The World's Fastest Indian
The Bank Job
Seeking Justice (June 19/12)
Directed by Roger Donaldson, Seeking Justice follows Nicolas Cage's Will Gerard as his life is thrown into turmoil after his wife (January Jones' Laura) is raped by an unknown assailant - with Will's desire for revenge eventually leading him to a mysterious figure known only as Simon (Guy Pearce). Simon, it's quickly revealed, is the head of a clandestine network dedicated to seeking vigilante justice for clients on a quid pro quo basis, and Will, after agreeing to let Simon "take care" of his wife's attacker, inevitably finds himself asked to perform a decidedly unsavory favor for Simon's increasingly sinister organization.
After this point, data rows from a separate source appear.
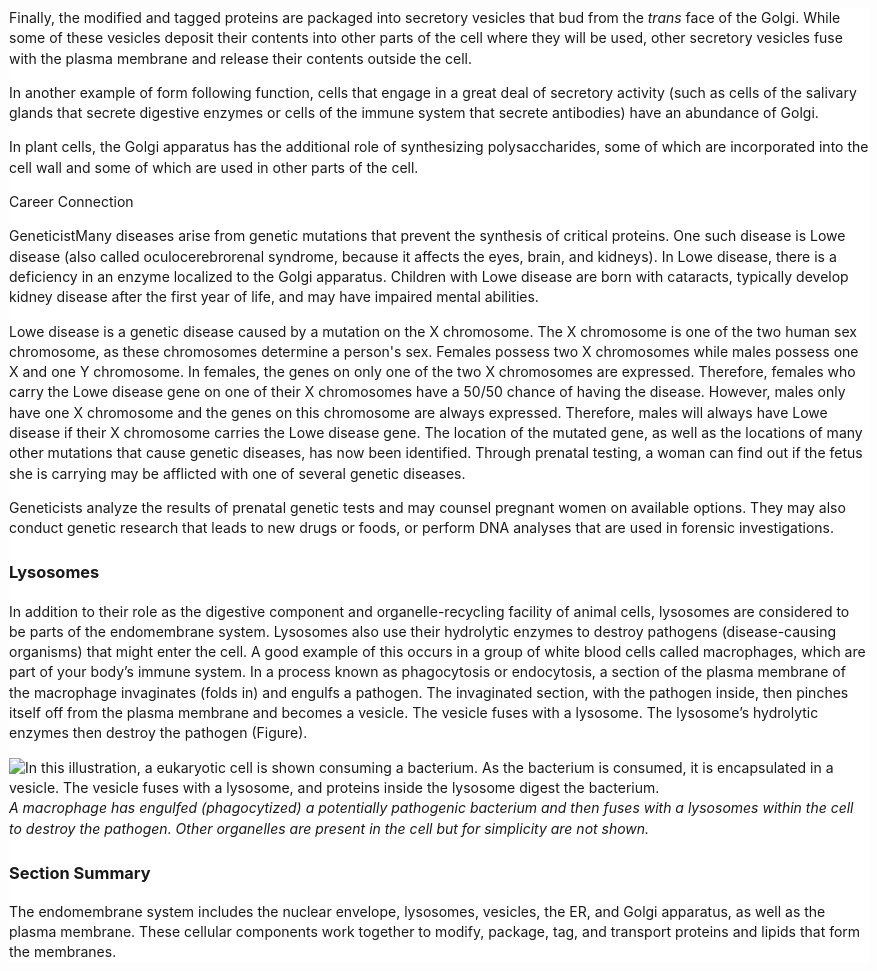 Finally, the modified and tagged proteins are packaged into secretory vesicles that bud from the _trans_ face of the Golgi. While some of these vesicles deposit their contents into other parts of the cell where they will be used, other secretory vesicles fuse with the plasma membrane and release their contents outside the cell.

In another example of form following function, cells that engage in a great deal of secretory activity (such as cells of the salivary glands that secrete digestive enzymes or cells of the immune system that secrete antibodies) have an abundance of Golgi.

In plant cells, the Golgi apparatus has the additional role of synthesizing polysaccharides, some of which are incorporated into the cell wall and some of which are used in other parts of the cell.

Career Connection

GeneticistMany diseases arise from genetic mutations that prevent the synthesis of critical proteins. One such disease is Lowe disease (also called oculocerebrorenal syndrome, because it affects the eyes, brain, and kidneys). In Lowe disease, there is a deficiency in an enzyme localized to the Golgi apparatus. Children with Lowe disease are born with cataracts, typically develop kidney disease after the first year of life, and may have impaired mental abilities.

Lowe disease is a genetic disease caused by a mutation on the X chromosome. The X chromosome is one of the two human sex chromosome, as these chromosomes determine a person's sex. Females possess two X chromosomes while males possess one X and one Y chromosome. In females, the genes on only one of the two X chromosomes are expressed. Therefore, females who carry the Lowe disease gene on one of their X chromosomes have a 50/50 chance of having the disease. However, males only have one X chromosome and the genes on this chromosome are always expressed. Therefore, males will always have Lowe disease if their X chromosome carries the Lowe disease gene. The location of the mutated gene, as well as the locations of many other mutations that cause genetic diseases, has now been identified. Through prenatal testing, a woman can find out if the fetus she is carrying may be afflicted with one of several genetic diseases.

Geneticists analyze the results of prenatal genetic tests and may counsel pregnant women on available options. They may also conduct genetic research that leads to new drugs or foods, or perform DNA analyses that are used in forensic investigations.

### Lysosomes

In addition to their role as the digestive component and organelle-recycling facility of animal cells, lysosomes are considered to be parts of the endomembrane system. Lysosomes also use their hydrolytic enzymes to destroy pathogens (disease-causing organisms) that might enter the cell. A good example of this occurs in a group of white blood cells called macrophages, which are part of your body’s immune system. In a process known as phagocytosis or endocytosis, a section of the plasma membrane of the macrophage invaginates (folds in) and engulfs a pathogen. The invaginated section, with the pathogen inside, then pinches itself off from the plasma membrane and becomes a vesicle. The vesicle fuses with a lysosome. The lysosome’s hydrolytic enzymes then destroy the pathogen (Figure).

![In this illustration, a eukaryotic cell is shown consuming a bacterium. As the bacterium is consumed, it is encapsulated in a vesicle. The vesicle fuses with a lysosome, and proteins inside the lysosome digest the bacterium.][4] _A macrophage has engulfed (phagocytized) a potentially pathogenic bacterium and then fuses with a lysosomes within the cell to destroy the pathogen. Other organelles are present in the cell but for simplicity are not shown._

### Section Summary

The endomembrane system includes the nuclear envelope, lysosomes, vesicles, the ER, and Golgi apparatus, as well as the plasma membrane. These cellular components work together to modify, package, tag, and transport proteins and lipids that form the membranes.


   [1]: https://cnx.org/resources/08bfc645342c71a52cdd3479e60deff2a148736d/Figure_04_04_01.png
   [2]: https://cnx.org/resources/52136adc87535a72ba5e08790e914afbb6a442e2/Figure_04_04_02_new.jpg
   [3]: https://cnx.org/resources/9d0770781a05e1c64f06eaaa50bca61f89d0bb1a/Figure_04_04_03.jpg
   [4]: https://cnx.org/resources/bf720bed60bb923c2433fa7afe9faffb0fc18ef7/Figure_04_04_04.jpg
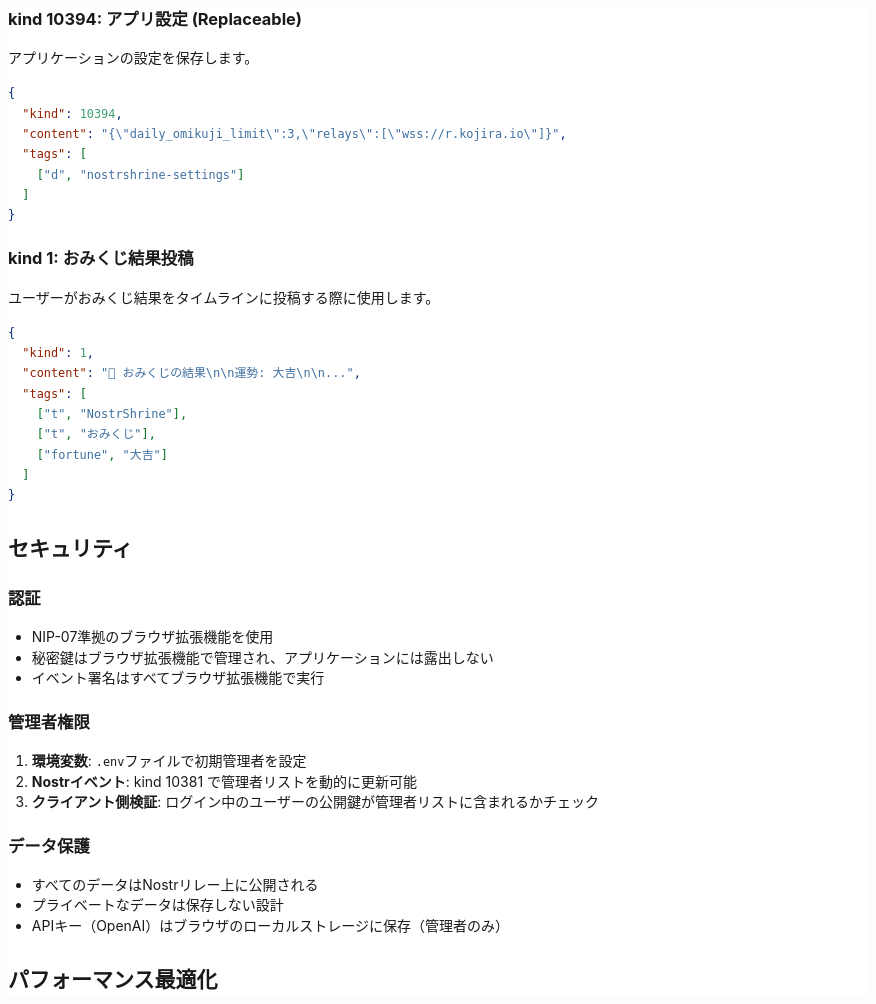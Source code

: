 ### kind 10394: アプリ設定 (Replaceable)

アプリケーションの設定を保存します。

```json
{
  "kind": 10394,
  "content": "{\"daily_omikuji_limit\":3,\"relays\":[\"wss://r.kojira.io\"]}",
  "tags": [
    ["d", "nostrshrine-settings"]
  ]
}
```

### kind 1: おみくじ結果投稿

ユーザーがおみくじ結果をタイムラインに投稿する際に使用します。

```json
{
  "kind": 1,
  "content": "🎴 おみくじの結果\n\n運勢: 大吉\n\n...",
  "tags": [
    ["t", "NostrShrine"],
    ["t", "おみくじ"],
    ["fortune", "大吉"]
  ]
}
```

## セキュリティ

### 認証

- NIP-07準拠のブラウザ拡張機能を使用
- 秘密鍵はブラウザ拡張機能で管理され、アプリケーションには露出しない
- イベント署名はすべてブラウザ拡張機能で実行

### 管理者権限

1. **環境変数**: `.env`ファイルで初期管理者を設定
2. **Nostrイベント**: kind 10381 で管理者リストを動的に更新可能
3. **クライアント側検証**: ログイン中のユーザーの公開鍵が管理者リストに含まれるかチェック

### データ保護

- すべてのデータはNostrリレー上に公開される
- プライベートなデータは保存しない設計
- APIキー（OpenAI）はブラウザのローカルストレージに保存（管理者のみ）

## パフォーマンス最適化
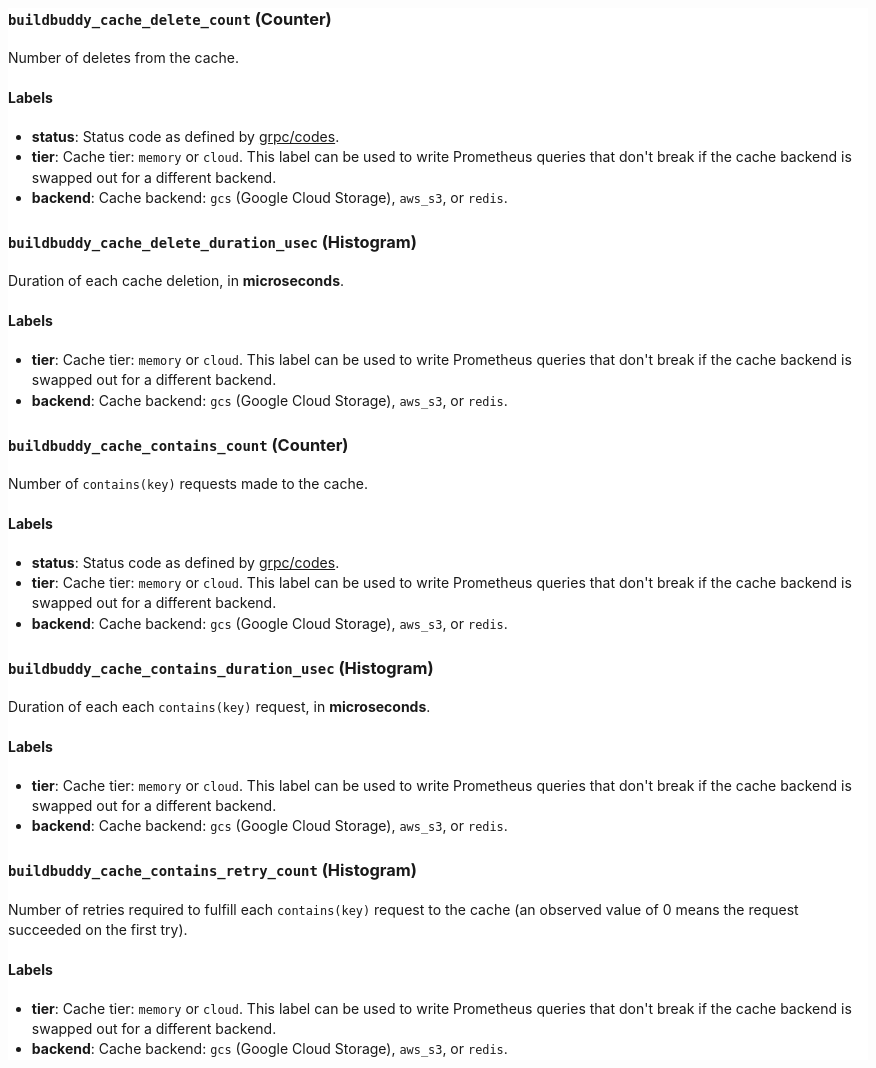 ### **`buildbuddy_cache_delete_count`** (Counter)

Number of deletes from the cache.

#### Labels

- **status**: Status code as defined by [grpc/codes](https://godoc.org/google.golang.org/grpc/codes#Code).
- **tier**: Cache tier: `memory` or `cloud`. This label can be used to write Prometheus queries that don't break if the cache backend is swapped out for a different backend.
- **backend**: Cache backend: `gcs` (Google Cloud Storage), `aws_s3`, or `redis`.


### **`buildbuddy_cache_delete_duration_usec`** (Histogram)

Duration of each cache deletion, in **microseconds**.

#### Labels

- **tier**: Cache tier: `memory` or `cloud`. This label can be used to write Prometheus queries that don't break if the cache backend is swapped out for a different backend.
- **backend**: Cache backend: `gcs` (Google Cloud Storage), `aws_s3`, or `redis`.


### **`buildbuddy_cache_contains_count`** (Counter)

Number of `contains(key)` requests made to the cache.

#### Labels

- **status**: Status code as defined by [grpc/codes](https://godoc.org/google.golang.org/grpc/codes#Code).
- **tier**: Cache tier: `memory` or `cloud`. This label can be used to write Prometheus queries that don't break if the cache backend is swapped out for a different backend.
- **backend**: Cache backend: `gcs` (Google Cloud Storage), `aws_s3`, or `redis`.


### **`buildbuddy_cache_contains_duration_usec`** (Histogram)

Duration of each each `contains(key)` request, in **microseconds**.

#### Labels

- **tier**: Cache tier: `memory` or `cloud`. This label can be used to write Prometheus queries that don't break if the cache backend is swapped out for a different backend.
- **backend**: Cache backend: `gcs` (Google Cloud Storage), `aws_s3`, or `redis`.


### **`buildbuddy_cache_contains_retry_count`** (Histogram)

Number of retries required to fulfill each `contains(key)` request to the cache (an observed value of 0 means the request succeeded on the first try).

#### Labels

- **tier**: Cache tier: `memory` or `cloud`. This label can be used to write Prometheus queries that don't break if the cache backend is swapped out for a different backend.
- **backend**: Cache backend: `gcs` (Google Cloud Storage), `aws_s3`, or `redis`.

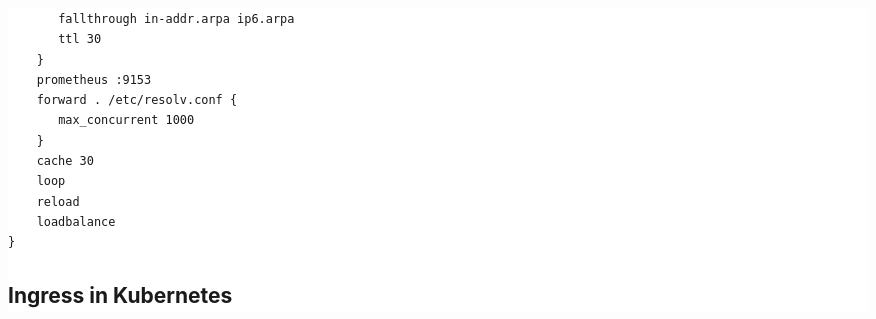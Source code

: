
 ```
       fallthrough in-addr.arpa ip6.arpa
       ttl 30
    }
    prometheus :9153
    forward . /etc/resolv.conf {
       max_concurrent 1000
    }
    cache 30
    loop
    reload
    loadbalance
}

```


## Ingress in Kubernetes

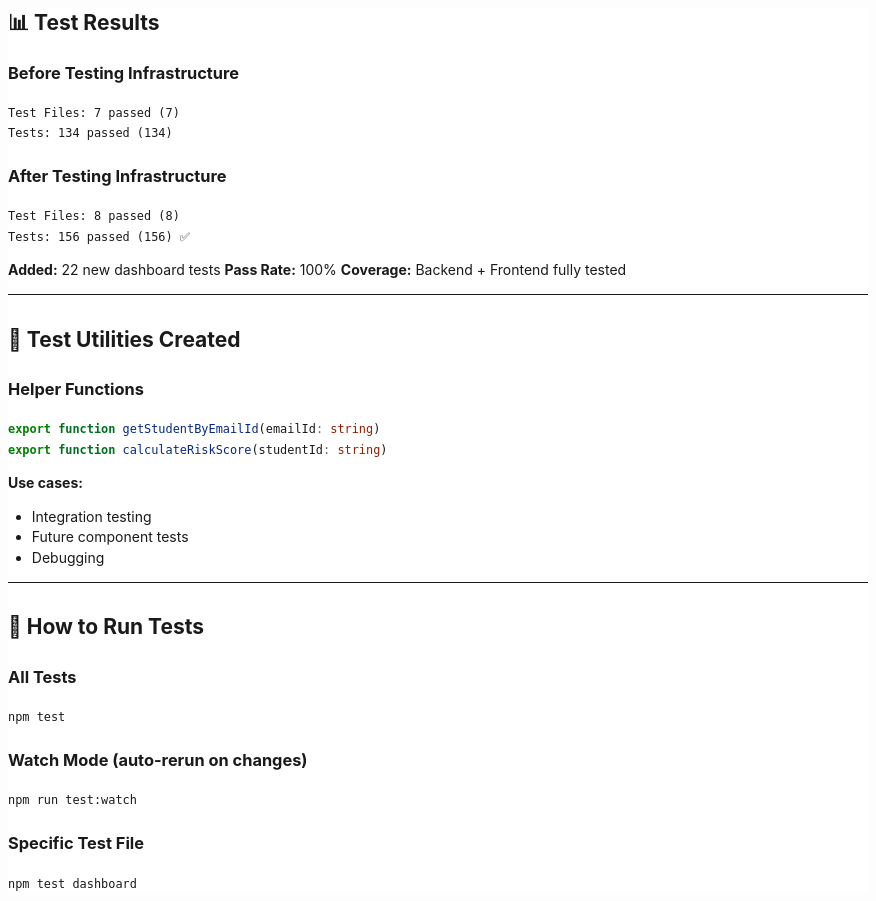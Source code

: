
## 📊 Test Results

### Before Testing Infrastructure
```
Test Files: 7 passed (7)
Tests: 134 passed (134)
```

### After Testing Infrastructure
```
Test Files: 8 passed (8)
Tests: 156 passed (156) ✅
```

**Added:** 22 new dashboard tests
**Pass Rate:** 100%
**Coverage:** Backend + Frontend fully tested

---

## 🔧 Test Utilities Created

### Helper Functions
```typescript
export function getStudentByEmailId(emailId: string)
export function calculateRiskScore(studentId: string)
```

**Use cases:**
- Integration testing
- Future component tests
- Debugging

---

## 🚀 How to Run Tests

### All Tests
```bash
npm test
```

### Watch Mode (auto-rerun on changes)
```bash
npm run test:watch
```

### Specific Test File
```bash
npm test dashboard
```

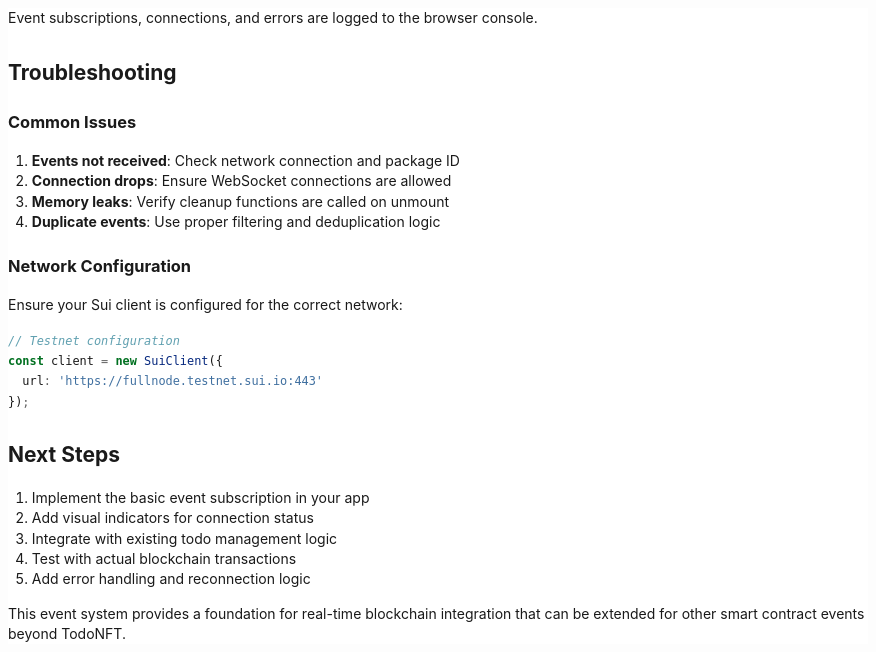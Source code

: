 Event subscriptions, connections, and errors are logged to the browser console.

## Troubleshooting

### Common Issues

1. **Events not received**: Check network connection and package ID
2. **Connection drops**: Ensure WebSocket connections are allowed
3. **Memory leaks**: Verify cleanup functions are called on unmount
4. **Duplicate events**: Use proper filtering and deduplication logic

### Network Configuration

Ensure your Sui client is configured for the correct network:

```typescript
// Testnet configuration
const client = new SuiClient({ 
  url: 'https://fullnode.testnet.sui.io:443' 
});
```

## Next Steps

1. Implement the basic event subscription in your app
2. Add visual indicators for connection status
3. Integrate with existing todo management logic
4. Test with actual blockchain transactions
5. Add error handling and reconnection logic

This event system provides a foundation for real-time blockchain integration that can be extended for other smart contract events beyond TodoNFT.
It's an intriguing setup that is, at the outset, employed to perfectly watchable effect by filmmaker Roger Donaldson, as the director, working from a script by Robert Tannen, does a nice job of initially emphasizing the admittedly off-kilter situations that Cage's character finds himself drawn into (ie Simon forces Will to jump through a series of oddball hoops in the execution of his payback assignment). It's only as Seeking Justice rolls into its palpably padded-out midsection that one's interest begins to flag, with the progressively less-than-engrossing atmosphere compounded by the inclusion of unreasonably preposterous plot developments (ie there reaches a point at which it becomes impossible to comfortably swallow the rampant silliness of the movie's twists and turns). There is, as such, little doubt that the film's action-oriented sequences are simply unable to pack the visceral punch that Donaldson has clearly intended, with the less-than-engrossing vibe compounded by an almost egregious emphasis on Will's tedious investigation into Simon's shady cabal. The end result is a hopelessly uneven thriller that just isn't able to live up to its seemingly can't-miss premise, with the film's borderline passable atmosphere perpetuated by Cage and, especially, Pearce's strong work.